Force est de constater que le terme "ultracrépidarianisme" a le vent en poupe depuis 2020 grâce à la pandémie qui lui aura donné un nouveau souffle. Ce vocable ayant voyagé à travers les temps, les lieux, les langues et les réseaux sociaux a pour étymologie non pas une racine mais une expression latine de l’auteur romain Pline l’Ancien : "Sutor, ne supra crepidam".

Michel Francard, Professeur émérite de linguistique de l’UC Louvain, nous livre le récit rapporté par l’écrivain historien romain : "Cette anecdote concerne un peintre grec prénommé Appelle. Il avait pour habitude d’exposer ses peintures et de recevoir les commentaires des passants. Un jour, un cordonnier voit une peinture dans laquelle il y avait un personnage avec une sandale. Le cordonnier donne son avis car, d’après lui, la sandale n’était pas tout à fait réussie. Le lendemain, le cordonnier repasse. Il voit que l’artiste a tenu compte de sa remarque en corrigeant la sandale.

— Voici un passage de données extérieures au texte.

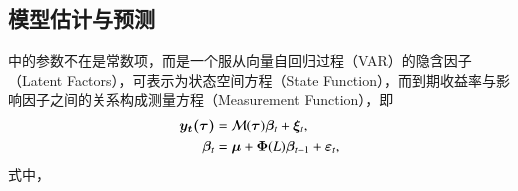 \subsection{模型估计与预测}
\dns 中的参数不在是常数项，而是一个服从向量自回归过程（VAR）的隐含因子（Latent Factors），可表示为状态空间方程（State Function），而到期收益率与影响因子之间的关系构成测量方程（Measurement Function），即
\begin{align}
\bm{y_t(\tau)} &= \mathcal{\bm{M}}(\bm{\tau}) \bm{\beta}_t  + \bm{\xi}_t, \\
\bm{\beta}_t &= \bm{\mu} + \bm{\Phi}(L)\bm{\beta}_{t-1} + \bm{\varepsilon}_t,
\end{align}
式中，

Le cordonnier fait d’autres remarques à propos de la jambe. Le peintre lui réplique alors "Sutor, ne supra crepidam". Ce qui signifie : "Cordonnier, ne va pas plus haut que la sandale". Donc, on ne va pas au-delà du domaine dans lequel on est compétent. C’est de ce récit que provient l’origine du mot".

Dans l’air du temps des réseaux sociaux

Ultracrépidarianisme est un emprunt à l’anglais, d’ultracrepidarian, apparu en 1819. Il est créé par l’écrivain essayiste William Hazlitt lors d’une correspondance avec le critique littéraire William Gifford qui s’était permis trop de libertés. C’est en 2014 que le terme ultracrépidarianisme est apparu pour la première fois en français, mais il ne connaît pas réellement de succès. En revanche, ce néologisme est plus que jamais dans l’air du temps depuis la crise sanitaire.

Michel Francard, nous livre que c’est un mot qui touche un aspect de la pandémie : "On est dans une crise où il y a pas mal d’inconnues, pas mal de questions qui restent en suspens. Donc, les experts sont non seulement sollicités, mais ils émettent des avis qui ne sont pas toujours convergents. Pour le grand public, ça a pour conséquence notamment que cette parole des experts est donc susceptible d’être critiquée, susceptible d’être remise en cause".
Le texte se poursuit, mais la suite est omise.